** Opening Dataset records block **

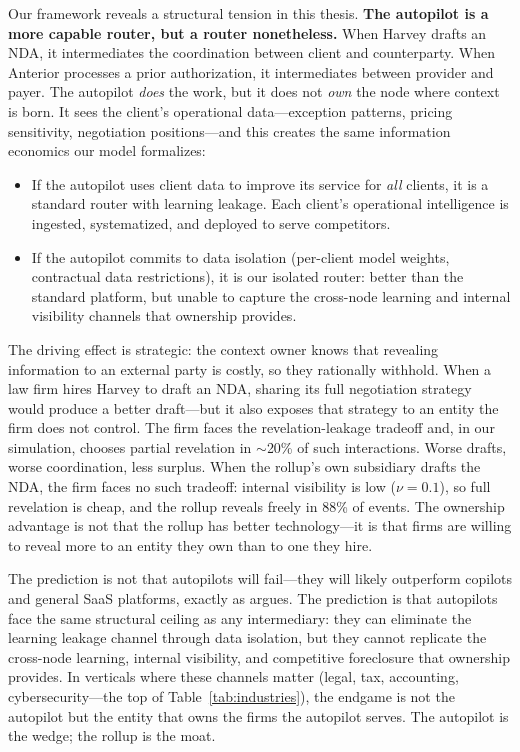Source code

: \documentclass[12pt]{article}
\theoremstyle{definition}
\begin{document}
Our framework reveals a structural tension in this thesis. \textbf{The autopilot is a more capable router, but a router nonetheless.} When Harvey drafts an NDA, it intermediates the coordination between client and counterparty. When Anterior processes a prior authorization, it intermediates between provider and payer. The autopilot \textit{does} the work, but it does not \textit{own} the node where context is born. It sees the client's operational data---exception patterns, pricing sensitivity, negotiation positions---and this creates the same information economics our model formalizes:

\begin{itemize}[leftmargin=*]
\item If the autopilot uses client data to improve its service for \textit{all} clients, it is a standard router with learning leakage. Each client's operational intelligence is ingested, systematized, and deployed to serve competitors.

\item If the autopilot commits to data isolation (per-client model weights, contractual data restrictions), it is our isolated router: better than the standard platform, but unable to capture the cross-node learning and internal visibility channels that ownership provides.
\end{itemize}

\noindent The driving effect is strategic: the context owner knows that revealing information to an external party is costly, so they rationally withhold. When a law firm hires Harvey to draft an NDA, sharing its full negotiation strategy would produce a better draft---but it also exposes that strategy to an entity the firm does not control. The firm faces the revelation-leakage tradeoff and, in our simulation, chooses partial revelation in $\sim$20\% of such interactions. Worse drafts, worse coordination, less surplus. When the rollup's own subsidiary drafts the NDA, the firm faces no such tradeoff: internal visibility is low ($\nu = 0.1$), so full revelation is cheap, and the rollup reveals freely in 88\% of events. The ownership advantage is not that the rollup has better technology---it is that firms are willing to reveal more to an entity they own than to one they hire.

The prediction is not that autopilots will fail---they will likely outperform copilots and general SaaS platforms, exactly as \citet{sequoia2025services} argues. The prediction is that autopilots face the same structural ceiling as any intermediary: they can eliminate the learning leakage channel through data isolation, but they cannot replicate the cross-node learning, internal visibility, and competitive foreclosure that ownership provides. In verticals where these channels matter (legal, tax, accounting, cybersecurity---the top of Table~\ref{tab:industries}), the endgame is not the autopilot but the entity that owns the firms the autopilot serves. The autopilot is the wedge; the rollup is the moat.
\end{document}
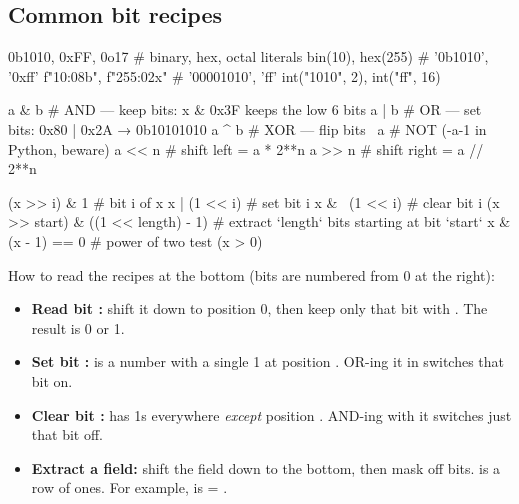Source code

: \documentclass[10pt,a4paper]{article}
\begin{document}
\subsection{Common bit recipes}
\begin{pycode}
0b1010, 0xFF, 0o17          # binary, hex, octal literals
bin(10), hex(255)           # '0b1010', '0xff'
f"{10:08b}", f"{255:02x}"   # '00001010', 'ff'
int("1010", 2), int("ff", 16)

a & b     # AND  — keep bits:      x & 0x3F  keeps the low 6 bits
a | b     # OR   — set bits:       0x80 | 0x2A  → 0b10101010
a ^ b     # XOR  — flip bits
~a        # NOT  (-a-1 in Python, beware)
a << n    # shift left  = a * 2**n
a >> n    # shift right = a // 2**n

(x >> i) & 1            # bit i of x
x | (1 << i)            # set bit i
x & ~(1 << i)           # clear bit i
(x >> start) & ((1 << length) - 1)   # extract `length` bits starting at bit `start`
x & (x - 1) == 0        # power of two test (x > 0)
\end{pycode}
How to read the recipes at the bottom (bits are numbered from 0 at the right):
\begin{itemize}
\item \textbf{Read bit :} shift it down to position 0, then keep only that bit with . The result is 0 or 1.
\item \textbf{Set bit :}  is a number with a single 1 at position . OR-ing it in switches that bit on.
\item \textbf{Clear bit :}  has 1s everywhere \emph{except} position . AND-ing with it switches just that bit off.
\item \textbf{Extract a field:} shift the field down to the bottom, then mask off  bits.  is a row of  ones. For example,  is  = .
\end{itemize}
\end{document}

** Closing Dataset records block **

Aim of the exercise: Return the data above in its exact wording, with none of the pictures.

Solution to this task:
Source code

: \documentclass[12pt]{article}
\theoremstyle{definition}
\begin{document}
Our framework reveals a structural tension in this thesis. \textbf{The autopilot is a more capable router, but a router nonetheless.} When Harvey drafts an NDA, it intermediates the coordination between client and counterparty. When Anterior processes a prior authorization, it intermediates between provider and payer. The autopilot \textit{does} the work, but it does not \textit{own} the node where context is born. It sees the client's operational data---exception patterns, pricing sensitivity, negotiation positions---and this creates the same information economics our model formalizes:

\begin{itemize}[leftmargin=*]
\item If the autopilot uses client data to improve its service for \textit{all} clients, it is a standard router with learning leakage. Each client's operational intelligence is ingested, systematized, and deployed to serve competitors.

\item If the autopilot commits to data isolation (per-client model weights, contractual data restrictions), it is our isolated router: better than the standard platform, but unable to capture the cross-node learning and internal visibility channels that ownership provides.
\end{itemize}

\noindent The driving effect is strategic: the context owner knows that revealing information to an external party is costly, so they rationally withhold. When a law firm hires Harvey to draft an NDA, sharing its full negotiation strategy would produce a better draft---but it also exposes that strategy to an entity the firm does not control. The firm faces the revelation-leakage tradeoff and, in our simulation, chooses partial revelation in $\sim$20\% of such interactions. Worse drafts, worse coordination, less surplus. When the rollup's own subsidiary drafts the NDA, the firm faces no such tradeoff: internal visibility is low ($\nu = 0.1$), so full revelation is cheap, and the rollup reveals freely in 88\% of events. The ownership advantage is not that the rollup has better technology---it is that firms are willing to reveal more to an entity they own than to one they hire.

The prediction is not that autopilots will fail---they will likely outperform copilots and general SaaS platforms, exactly as \citet{sequoia2025services} argues. The prediction is that autopilots face the same structural ceiling as any intermediary: they can eliminate the learning leakage channel through data isolation, but they cannot replicate the cross-node learning, internal visibility, and competitive foreclosure that ownership provides. In verticals where these channels matter (legal, tax, accounting, cybersecurity---the top of Table~\ref{tab:industries}), the endgame is not the autopilot but the entity that owns the firms the autopilot serves. The autopilot is the wedge; the rollup is the moat.
\end{document}
Source code

: \documentclass[10pt,a4paper]{article}
\begin{document}
\subsection{Common bit recipes}
\begin{pycode}
0b1010, 0xFF, 0o17          # binary, hex, octal literals
bin(10), hex(255)           # '0b1010', '0xff'
f"{10:08b}", f"{255:02x}"   # '00001010', 'ff'
int("1010", 2), int("ff", 16)

a & b     # AND  — keep bits:      x & 0x3F  keeps the low 6 bits
a | b     # OR   — set bits:       0x80 | 0x2A  → 0b10101010
a ^ b     # XOR  — flip bits
~a        # NOT  (-a-1 in Python, beware)
a << n    # shift left  = a * 2**n
a >> n    # shift right = a // 2**n

(x >> i) & 1            # bit i of x
x | (1 << i)            # set bit i
x & ~(1 << i)           # clear bit i
(x >> start) & ((1 << length) - 1)   # extract `length` bits starting at bit `start`
x & (x - 1) == 0        # power of two test (x > 0)
\end{pycode}
How to read the recipes at the bottom (bits are numbered from 0 at the right):
\begin{itemize}
\item \textbf{Read bit :} shift it down to position 0, then keep only that bit with . The result is 0 or 1.
\item \textbf{Set bit :}  is a number with a single 1 at position . OR-ing it in switches that bit on.
\item \textbf{Clear bit :}  has 1s everywhere \emph{except} position . AND-ing with it switches just that bit off.
\item \textbf{Extract a field:} shift the field down to the bottom, then mask off  bits.  is a row of  ones. For example,  is  = .
\end{itemize}
\end{document}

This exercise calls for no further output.